1366.21.  The definitions contained in this section govern the
construction of this article.
   (a) "Continuation coverage" means extended coverage under the
group benefit plan in which an eligible employee or eligible
dependent is currently enrolled, or, in the case of a termination of
the group benefit plan or an employer open enrollment period,
extended coverage under the group benefit plan currently offered by
the employer.
   (b) "Group benefit plan" means any health care service plan
contract provided pursuant to Article 3.1 (commencing with Section
1357) to an employer with 2 to 19 eligible employees, as defined in
Section 1357, as well as a specialized health care service plan
contract provided to an employer with 2 to 19 eligible employees, as
defined in Section 1357.
   (c) (1) "Qualified beneficiary" means any individual who, on the
day before the qualifying event, is an enrollee in a group benefit
plan offered by a health care service plan pursuant to Article 3.1
(commencing with Section 1357) and has a qualifying event, as defined
in subdivision (d).
   (2) "Qualified beneficiary eligible for premium assistance under
ARRA" means a qualified beneficiary, as defined in paragraph (1), who
(A) was or is eligible for continuation coverage as a result of the
involuntary termination of the covered employee's employment during
the period specified in subparagraph (A) of paragraph (3) of
subdivision (a) of Section 3001 of ARRA, (B) elects continuation
coverage, and (C) meets the definition of "qualified beneficiary" set
forth in paragraph (3) of Section 1167 of Title 29 of the United
States Code, as used in subparagraph (E) of paragraph (10) of
subdivision (a) of Section 3001 of ARRA or any subsequent rules or
regulations issued pursuant to that law.
   (3) "ARRA" means Title III of Division B of the federal American
Recovery and Reinvestment Act of 2009 or any amendment to that
federal law extending federal premium assistance to qualified
beneficiaries.
   (d) "Qualifying event" means any of the following events that, but
for the election of continuation coverage under this article, would
result in a loss of coverage under the group benefit plan to a
qualified beneficiary:
   (1) The death of the covered employee.

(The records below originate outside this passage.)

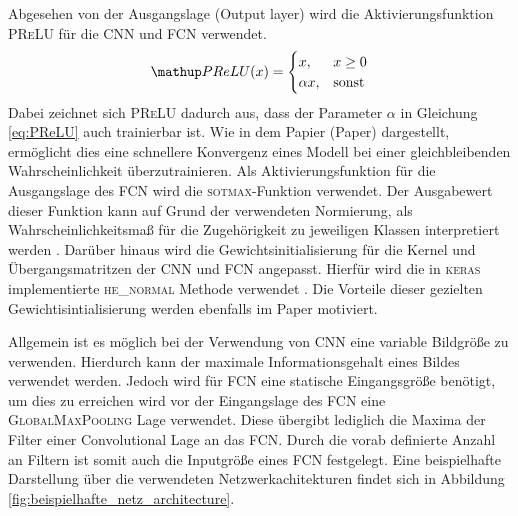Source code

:Abgesehen von der Ausgangslage (Output layer) wird die Aktivierungsfunktion
\textsc{PReLU} für die CNN und FCN verwendet.
\begin{equation}
  \label{eq:PReLU}
  \map{PReLU}(x)= \begin{cases} x,      & x \ge 0\\
                                \alpha x, & \mathrm{sonst}
                  \end{cases}
\end{equation}
Dabei zeichnet sich \textsc{PReLU} dadurch aus, dass der Parameter $\alpha$ in
Gleichung \eqref{eq:PReLU} auch trainierbar ist. Wie in dem Papier (Paper) \cite{he_normal_PReLU}
dargestellt, ermöglicht dies eine schnellere Konvergenz eines Modell
bei einer gleichbleibenden Wahrscheinlichkeit überzutrainieren.
Als Aktivierungsfunktion für die Ausgangslage
des FCN wird die \textsc{sotmax}-Funktion verwendet. Der Ausgabewert dieser
Funktion kann auf Grund der verwendeten Normierung, als Wahrscheinlichkeitsmaß
für die Zugehörigkeit zu jeweiligen Klassen interpretiert werden \cite[S. 139]{hands_on_machine_learning}.
Darüber hinaus wird die Gewichtsinitialisierung für die Kernel und
Übergangsmatritzen der CNN und FCN angepasst. Hierfür wird die
in \textsc{keras} implementierte \textsc{he\_normal} Methode
verwendet \cite{keras_he_normal}. Die Vorteile dieser gezielten
Gewichtisintialisierung werden ebenfalls im Paper \cite{he_normal_PReLU} motiviert.

Allgemein ist es möglich bei der Verwendung von CNN eine variable Bildgröße
zu verwenden. Hierdurch kann der maximale Informationsgehalt eines Bildes
verwendet werden. Jedoch wird für FCN eine statische Eingangsgröße benötigt,
um dies zu erreichen wird vor der Eingangslage des FCN eine \textsc{GlobalMaxPooling}
Lage verwendet. Diese übergibt lediglich die Maxima der Filter einer Convolutional Lage
an das FCN.
Durch die vorab definierte Anzahl an Filtern ist somit auch die Inputgröße eines
FCN festgelegt.
Eine beispielhafte Darstellung über die verwendeten Netzwerkachitekturen findet sich
in Abbildung \ref{fig:beispielhafte_netz_architecture}.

   (2) The termination of employment or reduction in hours of the
covered employee's employment, except that termination for gross
misconduct does not constitute a qualifying event.

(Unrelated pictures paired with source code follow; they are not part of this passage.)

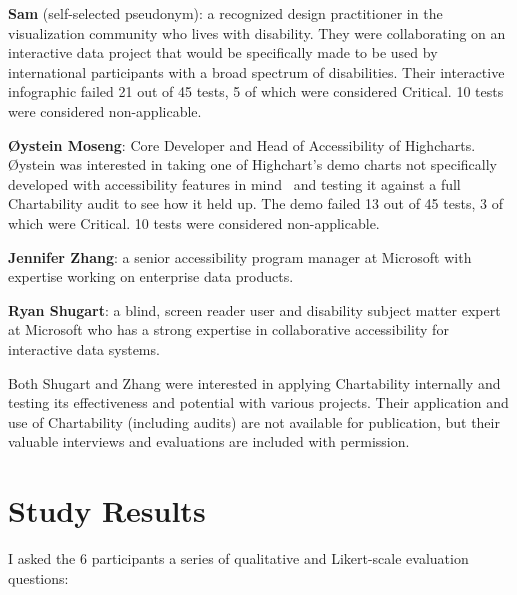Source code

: \documentclass[12pt]{cmuthesis}
\begin{document}
\textbf{Sam} (self-selected pseudonym): a recognized design practitioner in the visualization community who lives with disability. They were collaborating on an interactive data project that would be specifically made to be used by international participants with a broad spectrum of disabilities. Their interactive infographic failed 21 out of 45 tests, 5 of which were considered Critical. 10 tests were considered non-applicable.

\textbf{Øystein Moseng}: Core Developer and Head of Accessibility of Highcharts. Øystein was interested in taking one of Highchart’s demo charts not specifically developed with accessibility features in mind~\cite{HighsoftHighcharts} and testing it against a full Chartability audit to see how it held up. The demo failed 13 out of 45 tests, 3 of which were Critical. 10 tests were considered non-applicable.

\textbf{Jennifer Zhang}: a senior accessibility program manager at Microsoft with expertise working on enterprise data products.

\textbf{Ryan Shugart}: a blind, screen reader user and disability subject matter expert at Microsoft who has a strong expertise in collaborative accessibility for interactive data systems. 

Both Shugart and Zhang were interested in applying Chartability internally and testing its effectiveness and potential with various projects. Their application and use of Chartability (including audits) are not available for publication, but their valuable interviews and evaluations are included with permission.


\section{Study Results}

I asked the 6 participants a series of qualitative and Likert-scale evaluation questions:
\end{document}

   (3) The divorce or legal separation of the covered employee from
the covered employee's spouse.
   (4) The loss of dependent status by a dependent enrolled in the
group benefit plan.
   (5) With respect to a covered dependent only, the covered employee'
s entitlement to benefits under Title XVIII of the United States
Social Security Act (Medicare).
   (e) "Employer" means any employer that meets the definition of
"small employer" as set forth in Section 1357 and (1) employed 2 to
19 eligible employees on at least 50 percent of its working days
during the preceding calendar year, or, if the employer was not in
business during any part of the preceding calendar year, employed 2
to 19 eligible employees on at least 50 percent of its working days
during the preceding calendar quarter, (2) has contracted for health
care coverage through a group benefit plan offered by a health care
service plan, and (3) is not subject to Section 4980B of the United
States Internal Revenue Code or Chapter 18 of the Employee Retirement
Income Security Act, 29 U.S.C. Section 1161 et seq.
   (f) "Core coverage" means coverage of basic health care services,
as defined in subdivision (b) of Section 1345, and other hospital,
medical, or surgical benefits provided by the group benefit plan that
a qualified beneficiary was receiving immediately prior to the
qualifying event, other than noncore coverage.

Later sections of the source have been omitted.